-- DATA TO EXAMINE follows --

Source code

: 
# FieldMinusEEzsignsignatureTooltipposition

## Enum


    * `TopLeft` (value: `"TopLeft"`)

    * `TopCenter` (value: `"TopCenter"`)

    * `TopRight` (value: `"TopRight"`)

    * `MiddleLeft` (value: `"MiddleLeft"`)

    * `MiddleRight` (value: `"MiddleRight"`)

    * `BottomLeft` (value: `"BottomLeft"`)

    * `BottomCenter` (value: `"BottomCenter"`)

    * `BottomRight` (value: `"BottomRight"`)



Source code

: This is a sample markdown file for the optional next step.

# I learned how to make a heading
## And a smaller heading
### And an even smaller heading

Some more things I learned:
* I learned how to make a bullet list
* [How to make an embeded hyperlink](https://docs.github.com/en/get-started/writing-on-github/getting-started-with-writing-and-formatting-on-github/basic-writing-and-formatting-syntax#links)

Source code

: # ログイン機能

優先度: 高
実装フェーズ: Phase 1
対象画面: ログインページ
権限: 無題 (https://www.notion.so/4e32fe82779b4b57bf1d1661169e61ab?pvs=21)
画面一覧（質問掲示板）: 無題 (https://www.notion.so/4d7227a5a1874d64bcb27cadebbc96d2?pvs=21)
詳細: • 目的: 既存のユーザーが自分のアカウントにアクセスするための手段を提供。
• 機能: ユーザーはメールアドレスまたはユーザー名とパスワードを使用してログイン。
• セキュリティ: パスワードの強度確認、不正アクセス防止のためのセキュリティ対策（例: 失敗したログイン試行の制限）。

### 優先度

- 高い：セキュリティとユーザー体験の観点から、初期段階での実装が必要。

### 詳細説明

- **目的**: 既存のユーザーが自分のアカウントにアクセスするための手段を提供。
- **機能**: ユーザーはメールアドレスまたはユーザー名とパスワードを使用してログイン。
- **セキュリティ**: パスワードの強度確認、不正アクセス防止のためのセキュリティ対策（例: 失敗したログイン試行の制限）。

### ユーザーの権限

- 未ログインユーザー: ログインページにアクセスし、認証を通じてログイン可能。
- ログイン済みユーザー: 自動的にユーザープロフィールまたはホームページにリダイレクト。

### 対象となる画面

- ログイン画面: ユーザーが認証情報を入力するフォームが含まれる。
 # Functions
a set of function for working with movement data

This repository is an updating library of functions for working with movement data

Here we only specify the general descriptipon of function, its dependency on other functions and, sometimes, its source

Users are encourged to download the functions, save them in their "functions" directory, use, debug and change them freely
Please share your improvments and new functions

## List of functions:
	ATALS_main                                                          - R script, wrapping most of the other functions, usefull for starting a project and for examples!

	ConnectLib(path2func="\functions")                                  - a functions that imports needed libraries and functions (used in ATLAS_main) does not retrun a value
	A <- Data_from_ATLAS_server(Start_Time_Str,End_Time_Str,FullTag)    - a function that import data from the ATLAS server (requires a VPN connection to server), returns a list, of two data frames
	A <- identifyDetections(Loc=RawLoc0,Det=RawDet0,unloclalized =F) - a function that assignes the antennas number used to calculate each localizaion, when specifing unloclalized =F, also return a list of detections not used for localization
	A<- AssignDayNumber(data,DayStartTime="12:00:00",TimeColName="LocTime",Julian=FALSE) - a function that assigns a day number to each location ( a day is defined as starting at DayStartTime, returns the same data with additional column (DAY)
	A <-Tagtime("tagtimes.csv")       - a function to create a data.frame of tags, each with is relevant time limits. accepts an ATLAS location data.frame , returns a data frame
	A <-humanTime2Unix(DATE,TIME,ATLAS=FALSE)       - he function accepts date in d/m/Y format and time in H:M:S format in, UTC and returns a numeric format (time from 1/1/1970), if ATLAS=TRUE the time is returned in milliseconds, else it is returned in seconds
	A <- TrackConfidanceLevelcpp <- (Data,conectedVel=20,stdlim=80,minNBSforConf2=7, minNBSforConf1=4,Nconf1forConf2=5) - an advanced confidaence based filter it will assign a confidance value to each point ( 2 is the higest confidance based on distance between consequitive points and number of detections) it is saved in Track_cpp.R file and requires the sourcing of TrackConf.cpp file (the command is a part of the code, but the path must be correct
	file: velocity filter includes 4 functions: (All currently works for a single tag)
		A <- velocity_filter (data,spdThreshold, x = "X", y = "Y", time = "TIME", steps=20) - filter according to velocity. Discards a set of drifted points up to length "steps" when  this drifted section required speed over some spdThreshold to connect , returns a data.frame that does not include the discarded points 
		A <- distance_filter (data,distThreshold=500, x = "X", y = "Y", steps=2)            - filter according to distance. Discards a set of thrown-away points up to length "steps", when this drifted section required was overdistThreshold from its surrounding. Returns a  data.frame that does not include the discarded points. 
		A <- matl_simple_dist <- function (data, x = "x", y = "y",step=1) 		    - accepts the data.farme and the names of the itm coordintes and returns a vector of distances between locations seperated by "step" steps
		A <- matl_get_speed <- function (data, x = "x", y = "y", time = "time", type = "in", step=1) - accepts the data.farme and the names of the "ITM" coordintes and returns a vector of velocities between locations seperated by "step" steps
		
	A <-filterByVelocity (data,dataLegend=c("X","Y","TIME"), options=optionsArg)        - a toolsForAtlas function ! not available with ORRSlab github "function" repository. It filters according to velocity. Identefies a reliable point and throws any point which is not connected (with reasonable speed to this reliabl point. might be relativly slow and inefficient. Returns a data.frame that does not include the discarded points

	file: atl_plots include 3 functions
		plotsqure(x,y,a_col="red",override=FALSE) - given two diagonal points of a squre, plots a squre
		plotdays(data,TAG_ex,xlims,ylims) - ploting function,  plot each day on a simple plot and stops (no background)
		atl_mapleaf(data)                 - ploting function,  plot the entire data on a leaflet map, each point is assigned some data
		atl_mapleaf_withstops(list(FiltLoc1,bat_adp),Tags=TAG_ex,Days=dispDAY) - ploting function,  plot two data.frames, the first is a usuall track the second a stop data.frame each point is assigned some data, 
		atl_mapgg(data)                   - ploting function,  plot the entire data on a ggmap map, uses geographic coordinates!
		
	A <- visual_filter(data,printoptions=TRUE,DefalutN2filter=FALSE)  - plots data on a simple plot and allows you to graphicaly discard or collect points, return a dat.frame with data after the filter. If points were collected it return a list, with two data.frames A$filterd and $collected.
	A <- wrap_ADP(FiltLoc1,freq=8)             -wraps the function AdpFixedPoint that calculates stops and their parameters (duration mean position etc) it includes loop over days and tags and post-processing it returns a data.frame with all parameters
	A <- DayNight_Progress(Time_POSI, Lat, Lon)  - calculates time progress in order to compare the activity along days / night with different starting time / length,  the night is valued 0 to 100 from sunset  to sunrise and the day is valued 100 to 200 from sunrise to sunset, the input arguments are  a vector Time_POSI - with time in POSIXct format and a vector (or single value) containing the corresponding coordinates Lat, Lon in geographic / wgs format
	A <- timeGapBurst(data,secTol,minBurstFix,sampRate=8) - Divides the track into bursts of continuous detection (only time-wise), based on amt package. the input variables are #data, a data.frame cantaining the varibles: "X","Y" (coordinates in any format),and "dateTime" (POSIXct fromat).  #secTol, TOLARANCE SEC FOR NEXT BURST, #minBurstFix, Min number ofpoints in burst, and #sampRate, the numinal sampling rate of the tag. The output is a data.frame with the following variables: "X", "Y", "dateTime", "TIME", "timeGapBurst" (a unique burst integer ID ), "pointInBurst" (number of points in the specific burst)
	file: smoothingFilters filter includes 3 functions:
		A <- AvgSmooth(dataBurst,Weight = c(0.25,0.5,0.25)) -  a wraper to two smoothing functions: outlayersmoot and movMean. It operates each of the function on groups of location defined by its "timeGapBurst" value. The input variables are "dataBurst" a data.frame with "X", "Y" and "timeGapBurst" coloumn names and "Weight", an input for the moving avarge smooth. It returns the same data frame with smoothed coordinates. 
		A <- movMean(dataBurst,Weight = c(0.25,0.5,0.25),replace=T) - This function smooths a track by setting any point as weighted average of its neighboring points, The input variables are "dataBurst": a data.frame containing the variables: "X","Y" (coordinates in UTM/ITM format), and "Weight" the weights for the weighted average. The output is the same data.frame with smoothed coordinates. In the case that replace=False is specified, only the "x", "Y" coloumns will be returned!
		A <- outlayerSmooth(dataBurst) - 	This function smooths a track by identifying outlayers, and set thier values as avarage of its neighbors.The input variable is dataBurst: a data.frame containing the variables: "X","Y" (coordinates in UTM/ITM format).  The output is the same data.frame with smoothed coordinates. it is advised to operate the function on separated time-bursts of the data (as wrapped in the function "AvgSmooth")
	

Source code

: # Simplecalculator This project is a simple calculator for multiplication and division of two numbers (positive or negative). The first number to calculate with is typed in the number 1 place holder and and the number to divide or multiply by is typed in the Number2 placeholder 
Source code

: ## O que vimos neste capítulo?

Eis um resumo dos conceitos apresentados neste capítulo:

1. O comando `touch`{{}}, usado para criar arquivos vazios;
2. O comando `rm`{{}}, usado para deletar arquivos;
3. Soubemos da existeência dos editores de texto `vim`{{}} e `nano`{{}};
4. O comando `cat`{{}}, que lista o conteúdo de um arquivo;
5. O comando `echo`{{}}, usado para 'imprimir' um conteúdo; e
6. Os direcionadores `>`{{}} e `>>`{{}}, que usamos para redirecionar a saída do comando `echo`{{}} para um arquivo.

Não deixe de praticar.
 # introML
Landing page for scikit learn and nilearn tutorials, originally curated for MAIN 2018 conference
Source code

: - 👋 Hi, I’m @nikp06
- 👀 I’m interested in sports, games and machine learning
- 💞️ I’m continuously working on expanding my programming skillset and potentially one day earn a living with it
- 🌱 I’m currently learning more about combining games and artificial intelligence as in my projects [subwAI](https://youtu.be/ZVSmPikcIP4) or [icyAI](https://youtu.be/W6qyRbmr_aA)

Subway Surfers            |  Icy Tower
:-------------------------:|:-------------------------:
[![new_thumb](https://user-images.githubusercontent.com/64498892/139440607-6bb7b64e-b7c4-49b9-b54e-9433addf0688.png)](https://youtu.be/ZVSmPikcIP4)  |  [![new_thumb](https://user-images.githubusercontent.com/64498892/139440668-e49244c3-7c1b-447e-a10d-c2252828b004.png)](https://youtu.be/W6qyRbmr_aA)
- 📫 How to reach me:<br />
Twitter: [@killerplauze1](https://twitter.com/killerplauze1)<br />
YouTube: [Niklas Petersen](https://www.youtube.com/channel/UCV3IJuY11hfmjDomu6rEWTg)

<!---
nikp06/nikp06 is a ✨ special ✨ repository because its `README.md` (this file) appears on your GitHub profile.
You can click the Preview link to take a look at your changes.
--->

-- DATA TO EXAMINE concluded --

◆ WORK TO COMPLETE: What are the lines, exactly as written above, from the line with "- **目的**: 既存のユーザーが自分のアカウントにアクセスするための手段を提供。" to the line with "additional column (DAY)", both included? Output only those.

◆ TASK OUTPUT:
- **目的**: 既存のユーザーが自分のアカウントにアクセスするための手段を提供。
- **機能**: ユーザーはメールアドレスまたはユーザー名とパスワードを使用してログイン。
- **セキュリティ**: パスワードの強度確認、不正アクセス防止のためのセキュリティ対策（例: 失敗したログイン試行の制限）。

### ユーザーの権限

- 未ログインユーザー: ログインページにアクセスし、認証を通じてログイン可能。
- ログイン済みユーザー: 自動的にユーザープロフィールまたはホームページにリダイレクト。

### 対象となる画面

- ログイン画面: ユーザーが認証情報を入力するフォームが含まれる。
 # Functions
a set of function for working with movement data

This repository is an updating library of functions for working with movement data

Here we only specify the general descriptipon of function, its dependency on other functions and, sometimes, its source

Users are encourged to download the functions, save them in their "functions" directory, use, debug and change them freely
Please share your improvments and new functions

## List of functions:
	ATALS_main                                                          - R script, wrapping most of the other functions, usefull for starting a project and for examples!

	ConnectLib(path2func="\functions")                                  - a functions that imports needed libraries and functions (used in ATLAS_main) does not retrun a value
	A <- Data_from_ATLAS_server(Start_Time_Str,End_Time_Str,FullTag)    - a function that import data from the ATLAS server (requires a VPN connection to server), returns a list, of two data frames
	A <- identifyDetections(Loc=RawLoc0,Det=RawDet0,unloclalized =F) - a function that assignes the antennas number used to calculate each localizaion, when specifing unloclalized =F, also return a list of detections not used for localization
	A<- AssignDayNumber(data,DayStartTime="12:00:00",TimeColName="LocTime",Julian=FALSE) - a function that assigns a day number to each location ( a day is defined as starting at DayStartTime, returns the same data with additional column (DAY)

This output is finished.